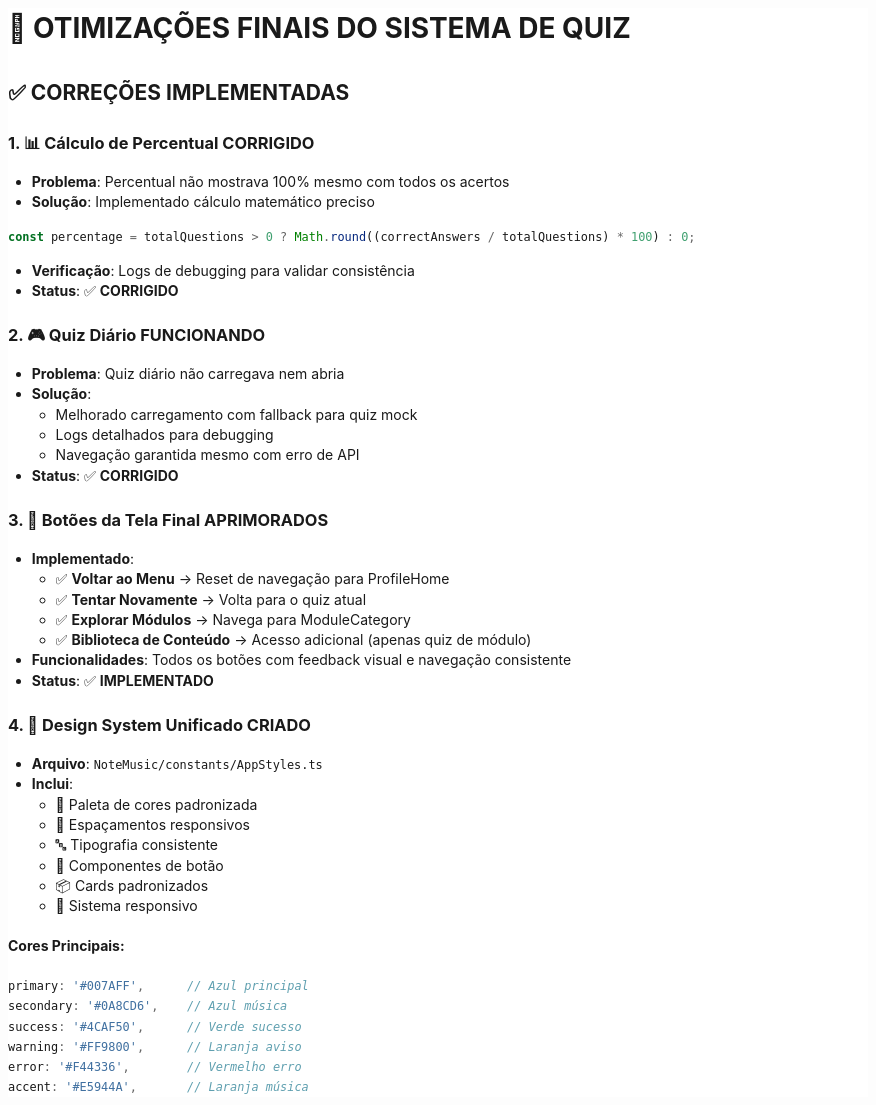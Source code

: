 # 🎯 **OTIMIZAÇÕES FINAIS DO SISTEMA DE QUIZ**

## ✅ **CORREÇÕES IMPLEMENTADAS**

### 1. **📊 Cálculo de Percentual CORRIGIDO**
- **Problema**: Percentual não mostrava 100% mesmo com todos os acertos
- **Solução**: Implementado cálculo matemático preciso
```typescript
const percentage = totalQuestions > 0 ? Math.round((correctAnswers / totalQuestions) * 100) : 0;
```
- **Verificação**: Logs de debugging para validar consistência
- **Status**: ✅ **CORRIGIDO**

### 2. **🎮 Quiz Diário FUNCIONANDO**
- **Problema**: Quiz diário não carregava nem abria
- **Solução**: 
  - Melhorado carregamento com fallback para quiz mock
  - Logs detalhados para debugging
  - Navegação garantida mesmo com erro de API
- **Status**: ✅ **CORRIGIDO**

### 3. **🔄 Botões da Tela Final APRIMORADOS**
- **Implementado**:
  - ✅ **Voltar ao Menu** → Reset de navegação para ProfileHome
  - ✅ **Tentar Novamente** → Volta para o quiz atual
  - ✅ **Explorar Módulos** → Navega para ModuleCategory
  - ✅ **Biblioteca de Conteúdo** → Acesso adicional (apenas quiz de módulo)
- **Funcionalidades**: Todos os botões com feedback visual e navegação consistente
- **Status**: ✅ **IMPLEMENTADO**

### 4. **🎨 Design System Unificado CRIADO**
- **Arquivo**: `NoteMusic/constants/AppStyles.ts`
- **Inclui**:
  - 🎨 Paleta de cores padronizada
  - 📏 Espaçamentos responsivos
  - 🔤 Tipografia consistente
  - 🎯 Componentes de botão
  - 📦 Cards padronizados
  - 📱 Sistema responsivo

#### **Cores Principais**:
```typescript
primary: '#007AFF',      // Azul principal
secondary: '#0A8CD6',    // Azul música
success: '#4CAF50',      // Verde sucesso
warning: '#FF9800',      // Laranja aviso
error: '#F44336',        // Vermelho erro
accent: '#E5944A',       // Laranja música
```
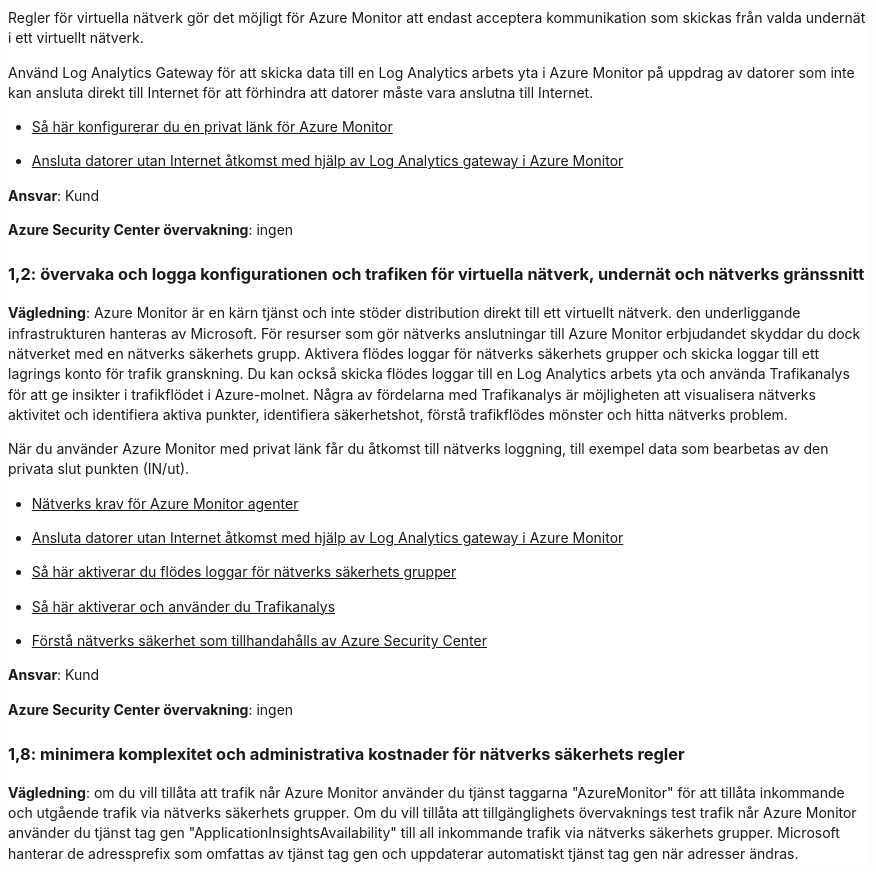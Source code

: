 Regler för virtuella nätverk gör det möjligt för Azure Monitor att endast acceptera kommunikation som skickas från valda undernät i ett virtuellt nätverk.

Använd Log Analytics Gateway för att skicka data till en Log Analytics arbets yta i Azure Monitor på uppdrag av datorer som inte kan ansluta direkt till Internet för att förhindra att datorer måste vara anslutna till Internet. 

- [Så här konfigurerar du en privat länk för Azure Monitor](/azure/azure-monitor/platform/private-link-security)

- [Ansluta datorer utan Internet åtkomst med hjälp av Log Analytics gateway i Azure Monitor](/azure/azure-monitor/platform/gateway)

**Ansvar**: Kund

**Azure Security Center övervakning**: ingen

### <a name="12-monitor-and-log-the-configuration-and-traffic-of-virtual-networks-subnets-and-network-interfaces"></a>1,2: övervaka och logga konfigurationen och trafiken för virtuella nätverk, undernät och nätverks gränssnitt

**Vägledning**: Azure Monitor är en kärn tjänst och inte stöder distribution direkt till ett virtuellt nätverk. den underliggande infrastrukturen hanteras av Microsoft. För resurser som gör nätverks anslutningar till Azure Monitor erbjudandet skyddar du dock nätverket med en nätverks säkerhets grupp. Aktivera flödes loggar för nätverks säkerhets grupper och skicka loggar till ett lagrings konto för trafik granskning. Du kan också skicka flödes loggar till en Log Analytics arbets yta och använda Trafikanalys för att ge insikter i trafikflödet i Azure-molnet. Några av fördelarna med Trafikanalys är möjligheten att visualisera nätverks aktivitet och identifiera aktiva punkter, identifiera säkerhetshot, förstå trafikflödes mönster och hitta nätverks problem.

När du använder Azure Monitor med privat länk får du åtkomst till nätverks loggning, till exempel data som bearbetas av den privata slut punkten (IN/ut).

- [Nätverks krav för Azure Monitor agenter](/azure/azure-monitor/platform/log-analytics-agent#network-requirements)

- [Ansluta datorer utan Internet åtkomst med hjälp av Log Analytics gateway i Azure Monitor](/azure/azure-monitor/platform/gateway)

- [Så här aktiverar du flödes loggar för nätverks säkerhets grupper](../network-watcher/network-watcher-nsg-flow-logging-portal.md)

- [Så här aktiverar och använder du Trafikanalys](../network-watcher/traffic-analytics.md)

- [Förstå nätverks säkerhet som tillhandahålls av Azure Security Center](../security-center/security-center-network-recommendations.md)

**Ansvar**: Kund

**Azure Security Center övervakning**: ingen

### <a name="18-minimize-complexity-and-administrative-overhead-of-network-security-rules"></a>1,8: minimera komplexitet och administrativa kostnader för nätverks säkerhets regler

**Vägledning**: om du vill tillåta att trafik når Azure Monitor använder du tjänst taggarna "AzureMonitor" för att tillåta inkommande och utgående trafik via nätverks säkerhets grupper. Om du vill tillåta att tillgänglighets övervaknings test trafik når Azure Monitor använder du tjänst tag gen "ApplicationInsightsAvailability" till all inkommande trafik via nätverks säkerhets grupper. Microsoft hanterar de adressprefix som omfattas av tjänst tag gen och uppdaterar automatiskt tjänst tag gen när adresser ändras.
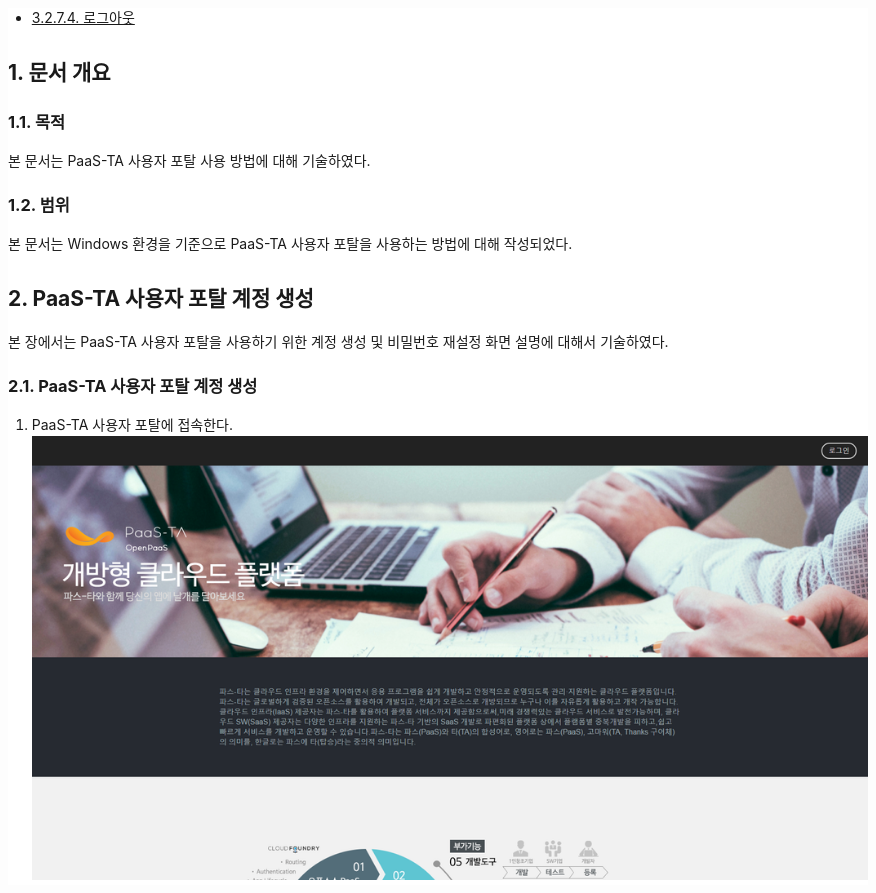    * [3.2.7.4.  로그아웃 ](paas-ta-_v1.0.md#125)

## 1. 문서 개요

### 1.1. 목적

본 문서는 PaaS-TA 사용자 포탈 사용 방법에 대해 기술하였다.

### 1.2. 범위

본 문서는 Windows 환경을 기준으로 PaaS-TA 사용자 포탈을 사용하는 방법에 대해 작성되었다.

## 2.  PaaS-TA 사용자 포탈 계정 생성

본 장에서는 PaaS-TA 사용자 포탈을 사용하기 위한 계정 생성 및 비밀번호 재설정 화면 설명에 대해서 기술하였다.

### 2.1.  PaaS-TA 사용자 포탈 계정 생성

1. PaaS-TA 사용자 포탈에 접속한다. ![](../../.gitbook/assets/2-1-0%20%284%29.png)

*ABOUT THIS EXERCISE*.
What is needed is an exact copy of only the lines above from the one with "- 📱 Sistema responsivo" to the one with "i ett virtuellt nätverk.", both kept, with every picture left out.

*ANSWER BOX*.
  - 📱 Sistema responsivo

#### **Cores Principais**:
```typescript
primary: '#007AFF',      // Azul principal
secondary: '#0A8CD6',    // Azul música
success: '#4CAF50',      // Verde sucesso
warning: '#FF9800',      // Laranja aviso
error: '#F44336',        // Vermelho erro
accent: '#E5944A',       // Laranja música
```
Source code

: Regler för virtuella nätverk gör det möjligt för Azure Monitor att endast acceptera kommunikation som skickas från valda undernät i ett virtuellt nätverk.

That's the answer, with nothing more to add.